Our first program will demonstrate string handling and Unicode support in Visual Basic .NET. Here’s the full source code:

Imports System
Imports System.Text

Module StringsAndRunes
    Sub Main()
        ' s is a String assigned a literal value
        ' representing the word "hello" in the Thai language.
        ' Visual Basic .NET string literals are UTF-16 encoded text.
        Const s As String = "สวัสดี"

        ' This will produce the length of the string in characters.
        Console.WriteLine("Len: " & s.Length)

        ' This loop generates the hex values of all
        ' the UTF-16 code units in s.
        For i As Integer = 0 To s.Length - 1
            Console.Write("{0:X4} ", AscW(s(i)))
        Next
        Console.WriteLine()

        ' To count how many characters are in a string, we can use
        ' the Length property. Note that some Thai characters are
        ' represented by surrogate pairs, so the result of this count
        ' may be surprising.
        Console.WriteLine("Character count: " & s.Length)

        ' A For Each loop handles strings specially and iterates
        ' over each character.
        Dim idx As Integer = 0
        For Each c As Char In s
            Console.WriteLine("U+{0:X4} '{1}' starts at {2}", AscW(c), c, idx)
            idx += 1
        Next

        Console.WriteLine(vbNewLine & "Using StringInfo")
        Dim si As New System.Globalization.StringInfo(s)
        For i As Integer = 0 To si.LengthInTextElements - 1
            Dim element As String = si.SubstringByTextElements(i, 1)
            Console.WriteLine("U+{0:X4} '{1}' starts at {2}", 
                              Strings.AscW(element), element, si.StringInfo.SubstringByTextElements(0, i).Length)
            ExamineChar(element(0))
        Next
    End Sub

    Sub ExamineChar(c As Char)
        ' We can compare a Char value to a character literal directly.
        If c = "t"c Then
            Console.WriteLine("found tee")
        ElseIf c = "ส"c Then
            Console.WriteLine("found so sua")
        End If
    End Sub
End Module

This program demonstrates several concepts:

  1. In Visual Basic .NET, strings are sequences of UTF-16 code units.
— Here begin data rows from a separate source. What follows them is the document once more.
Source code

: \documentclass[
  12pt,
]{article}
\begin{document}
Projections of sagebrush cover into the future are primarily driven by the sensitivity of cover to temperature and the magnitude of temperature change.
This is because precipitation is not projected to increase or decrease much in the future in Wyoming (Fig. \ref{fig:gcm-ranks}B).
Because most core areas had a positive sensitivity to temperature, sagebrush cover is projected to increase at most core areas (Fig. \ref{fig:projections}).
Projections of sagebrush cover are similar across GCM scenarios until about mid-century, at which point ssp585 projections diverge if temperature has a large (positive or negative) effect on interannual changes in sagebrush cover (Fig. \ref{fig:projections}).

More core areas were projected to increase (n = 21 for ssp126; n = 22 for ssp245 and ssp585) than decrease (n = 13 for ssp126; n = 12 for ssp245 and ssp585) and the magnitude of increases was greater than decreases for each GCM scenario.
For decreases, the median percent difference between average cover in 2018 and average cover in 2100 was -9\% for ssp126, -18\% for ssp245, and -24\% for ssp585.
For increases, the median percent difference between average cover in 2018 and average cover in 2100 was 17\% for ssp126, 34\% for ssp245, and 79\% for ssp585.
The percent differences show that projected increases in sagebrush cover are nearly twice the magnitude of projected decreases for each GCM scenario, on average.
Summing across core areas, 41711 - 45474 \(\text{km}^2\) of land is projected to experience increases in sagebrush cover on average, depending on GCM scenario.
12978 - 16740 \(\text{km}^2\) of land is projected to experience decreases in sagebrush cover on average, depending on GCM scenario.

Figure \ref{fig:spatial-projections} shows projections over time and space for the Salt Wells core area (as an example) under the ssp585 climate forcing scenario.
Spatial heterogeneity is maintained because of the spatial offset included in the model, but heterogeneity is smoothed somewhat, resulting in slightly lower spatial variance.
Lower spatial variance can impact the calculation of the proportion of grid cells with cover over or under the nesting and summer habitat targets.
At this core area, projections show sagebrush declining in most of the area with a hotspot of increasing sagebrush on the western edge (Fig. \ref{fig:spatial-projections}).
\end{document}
This is different from some other languages where strings might be sequences of bytes.

  2. The Length property of a string gives the number of UTF-16 code units, not necessarily the number of visible characters.
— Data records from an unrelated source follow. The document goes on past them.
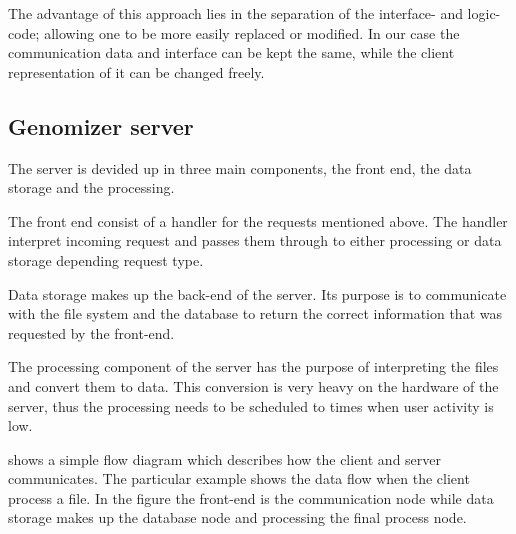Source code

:  The advantage of this approach lies in the separation of the interface- and logic-code; allowing one to be more easily replaced or modified. In our case the communication data and interface can be kept the same, while the client representation of it can be changed freely.
 

\subsection{Genomizer server}
The server is devided up in three main components, the front end, the data storage and the processing.

The front end consist of a handler for the  requests mentioned above. The handler interpret incoming request and passes them through to either processing or data storage depending request type.

Data storage makes up the back-end of the server. Its purpose is to communicate with the file system and the database to return the correct information that was requested by the front-end.

The processing component of the server has the purpose of interpreting the  files and convert them to  data. This conversion is very heavy on the hardware of the server, thus the processing needs to be scheduled to times when user activity is low.

 shows a simple flow diagram which describes how the client and server
 communicates. The particular example shows the data flow when the client process a file.
 In the figure the front-end is the communication node while data storage makes up the database node and processing the final process node.

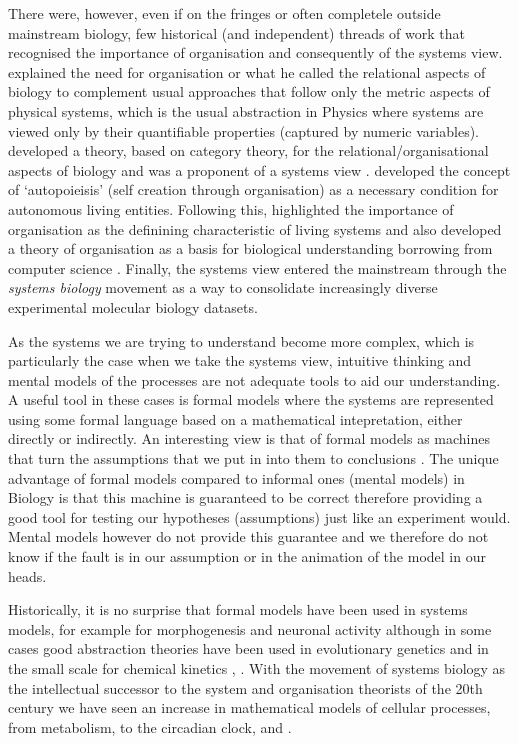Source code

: \documentclass[phd]{infthesis}
\begin{document}
There were, however, even if on the fringes or often completele outside
mainstream biology, few historical (and independent) threads of work that
recognised the importance of organisation and consequently of the systems
view. \citet{rashevsky_topology_1954} explained the need for organisation or
what he called the relational aspects of biology to complement usual approaches
that follow only the metric aspects of physical systems, which is the usual
abstraction in Physics where systems are viewed only by their quantifiable
properties (captured by numeric variables). \citet{rosen_relational_1958}
developed a theory, based on category theory, for the relational/organisational
aspects of biology and was a proponent of a systems view
\citep{rosen1991life}. \citet{varela_autopoiesis:_1974} developed the concept of
`autopoieisis' (self creation through organisation) as a necessary condition for
autonomous living entities. Following this, \citet{fontana_what_1994}
highlighted the importance of organisation as the definining characteristic of
living systems and also developed a theory of organisation as a basis for
biological understanding borrowing from computer science
\citep[$\lambda$-calculus in particular;][]{fontana_barrier_1996}. Finally, the
systems view entered the mainstream through the \emph{systems biology} movement
\citep{kitano2002systems} as a way to consolidate increasingly diverse
experimental molecular biology datasets.

As the systems we are trying to understand become more complex, which is
particularly the case when we take the systems view, intuitive thinking and
mental models of the processes are not adequate tools to aid our
understanding. A useful tool in these cases is formal models where the systems
are represented using some formal language based on a mathematical
intepretation, either directly or indirectly. An interesting view is that of
formal models as machines that turn the assumptions that we put in into them to
conclusions \citep{gunawardena_models_2014}. The unique advantage of formal
models compared to informal ones (mental models) in Biology is that this machine
is guaranteed to be correct therefore providing a good tool for testing our
hypotheses (assumptions) just like an experiment would. Mental models however do
not provide this guarantee and we therefore do not know if the fault is in our
assumption or in the animation of the model in our heads.

Historically, it is no surprise that formal models have been used in systems
models, for example for morphogenesis \citep{turing_chemical_1952} and neuronal
activity \citep{hodgkin_quantitative_1952} although in some cases good
abstraction theories have been used in evolutionary genetics \citep[by
abstracting away the organism;][]{fisher} and in the small scale for chemical
kinetics \citep{michaelis-menten}, \citep[see
also;][]{gunawardena2013biology}. With the movement of systems biology as the
intellectual successor to the system and organisation theorists of the 20th
century we have seen an increase in mathematical models of cellular processes,
from metabolism, to the circadian clock, and .
\end{document}
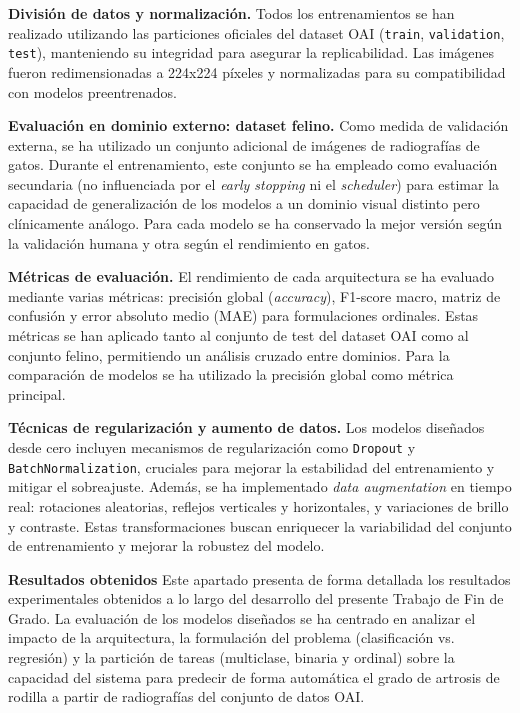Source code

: \documentclass[11pt,spanish,listoffigures,listoftables]{tfgetsinf}
\begin{document}
\textbf{División de datos y normalización.}
Todos los entrenamientos se han realizado utilizando las particiones oficiales del dataset OAI (\texttt{train}, \texttt{validation}, \texttt{test}), 
manteniendo su integridad para asegurar la replicabilidad. Las imágenes fueron redimensionadas a 224x224 píxeles y normalizadas para su compatibilidad 
con modelos preentrenados.

\textbf{Evaluación en dominio externo: dataset felino.}
Como medida de validación externa, se ha utilizado un conjunto adicional de imágenes de radiografías de gatos. Durante el entrenamiento, este conjunto 
se ha empleado como evaluación secundaria (no influenciada por el \textit{early stopping} ni el \textit{scheduler}) para estimar la capacidad de generalización 
de los modelos a un dominio visual distinto pero clínicamente análogo. Para cada modelo se ha conservado la mejor versión según la validación humana 
y otra según el rendimiento en gatos.

\textbf{Métricas de evaluación.}
El rendimiento de cada arquitectura se ha evaluado mediante varias métricas: precisión global (\textit{accuracy}), F1-score macro, matriz de confusión 
y error absoluto medio (MAE) para formulaciones ordinales. Estas métricas se han aplicado tanto al conjunto de test del dataset OAI como al conjunto 
felino, permitiendo un análisis cruzado entre dominios. Para la comparación de modelos se ha utilizado la precisión global como métrica principal.

\textbf{Técnicas de regularización y aumento de datos.}
Los modelos diseñados desde cero incluyen mecanismos de regularización como \texttt{Dropout} y \texttt{BatchNormalization}, cruciales para mejorar la 
estabilidad del entrenamiento y mitigar el sobreajuste. Además, se ha implementado \textit{data augmentation} en tiempo real: rotaciones aleatorias, 
reflejos verticales y horizontales, y variaciones de brillo y contraste. Estas transformaciones buscan enriquecer la variabilidad del conjunto de entrenamiento 
y mejorar la robustez del modelo.

\textbf{Resultados obtenidos}
Este apartado presenta de forma detallada los resultados experimentales obtenidos a lo largo del desarrollo del presente Trabajo de Fin de Grado. La evaluación de los modelos diseñados se ha centrado en analizar el impacto de la arquitectura, la formulación del problema (clasificación vs. regresión) y la partición de tareas (multiclase, binaria y ordinal) sobre la capacidad del sistema para predecir de forma automática el grado de artrosis de rodilla a partir de radiografías del conjunto de datos OAI.
\end{document}
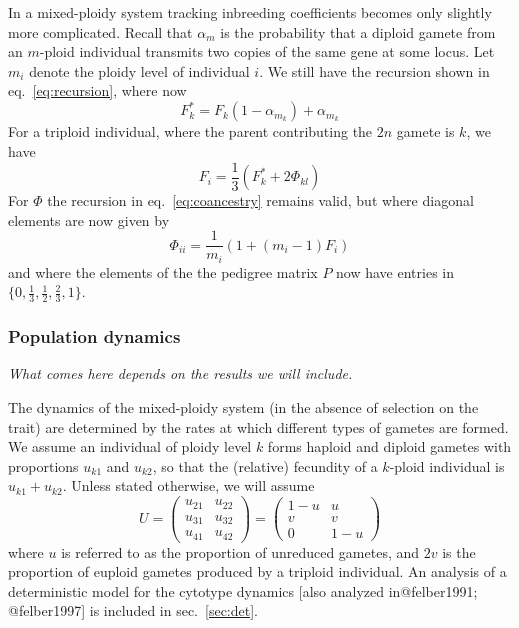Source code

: In a mixed-ploidy system tracking inbreeding coefficients becomes only
slightly more complicated. Recall that \(\alpha_m\) is the probability
that a diploid gamete from an \(m\)-ploid individual transmits two
copies of the same gene at some locus. Let \(m_i\) denote the ploidy
level of individual \(i\). We still have the recursion shown in
eq.~\ref{eq:recursion}, where now
\[F_k^\ast = F_k(1-\alpha_{m_k}) + \alpha_{m_k}\] For a triploid
individual, where the parent contributing the \(2n\) gamete is \(k\), we
have \[ F_i = \frac1 3 \left(F_k^\ast + 2\Phi_{kl}\right) \] For
\(\Phi\) the recursion in eq.~\ref{eq:coancestry} remains valid, but
where diagonal elements are now given by
\[\Phi_{ii} = \frac{1}{m_i} \left(1 + (m_i-1)F_i\right)\] and where the
elements of the the pedigree matrix \(P\) now have entries in
\(\{0,\frac1 3,\frac1 2,\frac2 3,1\}\).

\hypertarget{population-dynamics}{%
\subsubsection{Population dynamics}\label{population-dynamics}}

\emph{What comes here depends on the results we will include.}

The dynamics of the mixed-ploidy system (in the absence of selection on
the trait) are determined by the rates at which different types of
gametes are formed. We assume an individual of ploidy level \(k\) forms
haploid and diploid gametes with proportions \(u_{k1}\) and \(u_{k2}\),
so that the (relative) fecundity of a \(k\)-ploid individual is
\(u_{k1} + u_{k2}\). Unless stated otherwise, we will assume \[U = 
    \begin{pmatrix} 
    u_{21} & u_{22} \\ 
    u_{31} & u_{32} \\ 
    u_{41} & u_{42} 
    \end{pmatrix} =
    \begin{pmatrix} 
    1-u & u \\
    v & v \\
    0 & 1-u
    \end{pmatrix}\] where \(u\) is referred to as the proportion of
unreduced gametes, and \(2v\) is the proportion of euploid gametes
produced by a triploid individual. An analysis of a deterministic model
for the cytotype dynamics {[}also analyzed in@felber1991; @felber1997{]}
is included in sec.~\ref{sec:det}.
  3. We can iterate over a string using both index-based and foreach-style loops.

  4. The AscW function is used to get the Unicode code point of a character.
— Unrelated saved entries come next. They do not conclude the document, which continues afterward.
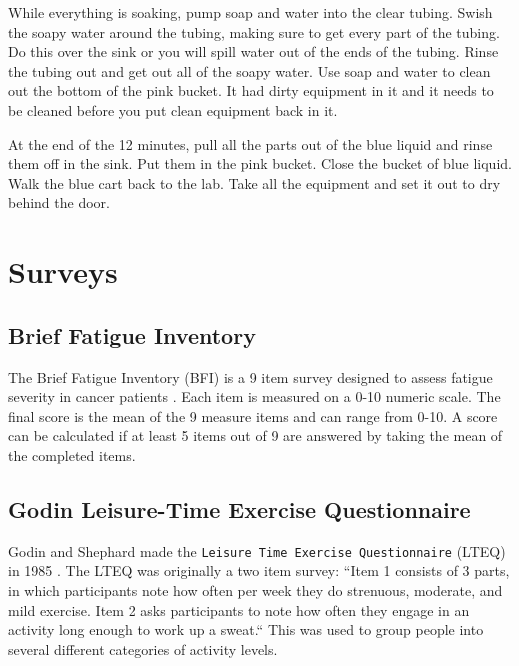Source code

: \documentclass[
]{book}
\begin{document}
While everything is soaking, pump soap and water into the clear tubing. Swish the soapy water around the tubing, making sure to get every part of the tubing. Do this over the sink or you will spill water out of the ends of the tubing. Rinse the tubing out and get out all of the soapy water. Use soap and water to clean out the bottom of the pink bucket. It had dirty equipment in it and it needs to be cleaned before you put clean equipment back in it.

At the end of the 12 minutes, pull all the parts out of the blue liquid and rinse them off in the sink. Put them in the pink bucket. Close the bucket of blue liquid. Walk the blue cart back to the lab. Take all the equipment and set it out to dry behind the door.

\hypertarget{Appendix-Surveys}{%
\chapter{Surveys}\label{Appendix-Surveys}}

\hypertarget{Appendix-Surveys-bfi}{%
\section{Brief Fatigue Inventory}\label{Appendix-Surveys-bfi}}

The Brief Fatigue Inventory (BFI) is a 9 item survey designed to assess fatigue severity in cancer patients \citep{mendoza1999}. Each item is measured on a 0-10 numeric scale. The final score is the mean of the 9 measure items and can range from 0-10. A score can be calculated if at least 5 items out of 9 are answered by taking the mean of the completed items.

\hypertarget{Appendix-Surveys-glteq}{%
\section{Godin Leisure-Time Exercise Questionnaire}\label{Appendix-Surveys-glteq}}

Godin and Shephard made the \texttt{Leisure\ Time\ Exercise\ Questionnaire} (LTEQ) in 1985 \citep{godinshepherd85}. The LTEQ was originally a two item survey: ``Item 1 consists of 3 parts, in which participants note how often per week they do strenuous, moderate, and mild exercise. Item 2 asks participants to note how often they engage in an activity long enough to work up a sweat.`` This was used to group people into several different categories of activity levels.
\end{document}

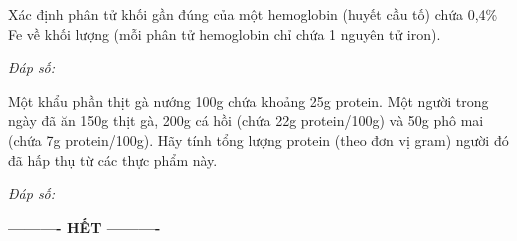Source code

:\documentclass[11pt,a4paper]{article}
\def\loigiai#1{}
\begin{document}
\begin{ex}
Xác định phân tử khối gần đúng của một hemoglobin (huyết cầu tố) chứa 0,4\% Fe về khối lượng (mỗi phân tử hemoglobin chỉ chứa 1 nguyên tử iron).
\loigiai{}
\end{ex}
\noindent\textit{Đáp số:} \dotfill\vspace{0.25cm}

\begin{ex}
Một khẩu phần thịt gà nướng 100g chứa khoảng 25g protein. Một người trong ngày đã ăn 150g thịt gà, 200g cá hồi (chứa 22g protein/100g) và 50g phô mai (chứa 7g protein/100g). Hãy tính tổng lượng protein (theo đơn vị gram) người đó đã hấp thụ từ các thực phẩm này.
\loigiai{}
\end{ex}
\noindent\textit{Đáp số:} \dotfill\vspace{0.25cm}

\vspace{0.1cm}
\begin{center}
	\textbf{---------- HẾT ----------}
\end{center}
\end{document}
  5. To properly handle complex Unicode characters (like some Thai characters that may be represented by multiple UTF-16 code units), we use the StringInfo class from the System.Globalization namespace.

  6. Visual Basic .NET doesn’t have a direct equivalent to Go’s runes, but we can work with individual characters using the Char type.

  7. Character literals in Visual Basic .NET are denoted with a trailing c, like "ส"c.

When you run this program, you’ll see output showing the length of the string, its UTF-16 code units, and information about each character. The exact output may vary depending on the console’s ability to display Thai characters.

This example demonstrates how Visual Basic .NET handles Unicode strings, which is crucial for internationalization and working with non-ASCII text.